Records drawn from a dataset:
<<<<
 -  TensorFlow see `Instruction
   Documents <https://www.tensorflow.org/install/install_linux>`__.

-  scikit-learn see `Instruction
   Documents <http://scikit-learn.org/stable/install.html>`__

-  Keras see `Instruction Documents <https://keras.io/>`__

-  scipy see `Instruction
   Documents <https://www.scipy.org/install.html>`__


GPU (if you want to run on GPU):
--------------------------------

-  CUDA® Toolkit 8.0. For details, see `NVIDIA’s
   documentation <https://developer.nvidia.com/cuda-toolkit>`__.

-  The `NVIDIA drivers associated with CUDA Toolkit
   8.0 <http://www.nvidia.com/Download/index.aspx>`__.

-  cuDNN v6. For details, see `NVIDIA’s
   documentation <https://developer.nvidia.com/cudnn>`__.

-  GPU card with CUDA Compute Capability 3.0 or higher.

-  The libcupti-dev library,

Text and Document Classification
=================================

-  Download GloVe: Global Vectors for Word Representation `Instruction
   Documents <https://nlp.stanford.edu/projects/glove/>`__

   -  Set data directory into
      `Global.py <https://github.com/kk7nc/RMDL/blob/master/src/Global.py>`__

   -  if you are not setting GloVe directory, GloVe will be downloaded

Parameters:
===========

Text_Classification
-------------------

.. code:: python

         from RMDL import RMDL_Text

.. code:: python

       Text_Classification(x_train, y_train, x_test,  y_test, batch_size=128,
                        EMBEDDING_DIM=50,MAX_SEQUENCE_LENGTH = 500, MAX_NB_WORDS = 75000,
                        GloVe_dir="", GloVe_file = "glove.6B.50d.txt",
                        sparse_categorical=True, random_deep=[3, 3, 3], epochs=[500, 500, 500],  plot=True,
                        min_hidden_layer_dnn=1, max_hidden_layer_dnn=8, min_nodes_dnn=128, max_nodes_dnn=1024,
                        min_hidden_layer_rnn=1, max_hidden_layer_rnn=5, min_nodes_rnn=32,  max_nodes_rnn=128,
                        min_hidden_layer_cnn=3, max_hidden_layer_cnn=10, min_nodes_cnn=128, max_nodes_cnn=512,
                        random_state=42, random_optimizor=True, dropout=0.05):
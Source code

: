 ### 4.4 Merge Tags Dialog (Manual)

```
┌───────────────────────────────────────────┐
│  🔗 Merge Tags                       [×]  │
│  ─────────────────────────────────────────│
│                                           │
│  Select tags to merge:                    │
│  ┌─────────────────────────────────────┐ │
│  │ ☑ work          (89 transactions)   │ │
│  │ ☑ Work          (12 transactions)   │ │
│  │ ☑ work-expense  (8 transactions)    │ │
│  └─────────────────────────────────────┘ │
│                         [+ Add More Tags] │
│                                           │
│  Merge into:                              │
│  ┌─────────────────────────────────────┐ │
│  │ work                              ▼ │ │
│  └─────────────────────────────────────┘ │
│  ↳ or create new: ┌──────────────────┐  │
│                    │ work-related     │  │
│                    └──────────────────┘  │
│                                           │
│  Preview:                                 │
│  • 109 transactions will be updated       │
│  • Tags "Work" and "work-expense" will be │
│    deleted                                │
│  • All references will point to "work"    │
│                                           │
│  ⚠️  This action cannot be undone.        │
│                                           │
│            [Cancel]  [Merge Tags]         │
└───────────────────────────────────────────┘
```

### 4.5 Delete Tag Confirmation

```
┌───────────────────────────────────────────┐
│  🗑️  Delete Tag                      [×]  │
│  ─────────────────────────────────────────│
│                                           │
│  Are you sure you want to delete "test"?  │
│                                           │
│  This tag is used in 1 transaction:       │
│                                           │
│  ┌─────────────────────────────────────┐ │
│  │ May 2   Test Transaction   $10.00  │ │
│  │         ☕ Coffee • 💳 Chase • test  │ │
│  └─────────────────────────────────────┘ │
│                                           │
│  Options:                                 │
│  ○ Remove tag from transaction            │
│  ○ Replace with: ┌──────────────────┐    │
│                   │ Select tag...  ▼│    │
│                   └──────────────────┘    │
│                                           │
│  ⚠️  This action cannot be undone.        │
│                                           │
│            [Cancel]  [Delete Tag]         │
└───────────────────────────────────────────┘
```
>>>>
▶ EXERCISE BRIEF
Begin with the first line of the records and reproduce each line as is, ending with the line that holds "Download GloVe: Global".

▶ WRITTEN ANSWER
 -  TensorFlow see `Instruction
   Documents <https://www.tensorflow.org/install/install_linux>`__.

-  scikit-learn see `Instruction
   Documents <http://scikit-learn.org/stable/install.html>`__

-  Keras see `Instruction Documents <https://keras.io/>`__

-  scipy see `Instruction
   Documents <https://www.scipy.org/install.html>`__


GPU (if you want to run on GPU):
--------------------------------

-  CUDA® Toolkit 8.0. For details, see `NVIDIA’s
   documentation <https://developer.nvidia.com/cuda-toolkit>`__.

-  The `NVIDIA drivers associated with CUDA Toolkit
   8.0 <http://www.nvidia.com/Download/index.aspx>`__.

-  cuDNN v6. For details, see `NVIDIA’s
   documentation <https://developer.nvidia.com/cudnn>`__.

-  GPU card with CUDA Compute Capability 3.0 or higher.

-  The libcupti-dev library,

Text and Document Classification
=================================

-  Download GloVe: Global Vectors for Word Representation `Instruction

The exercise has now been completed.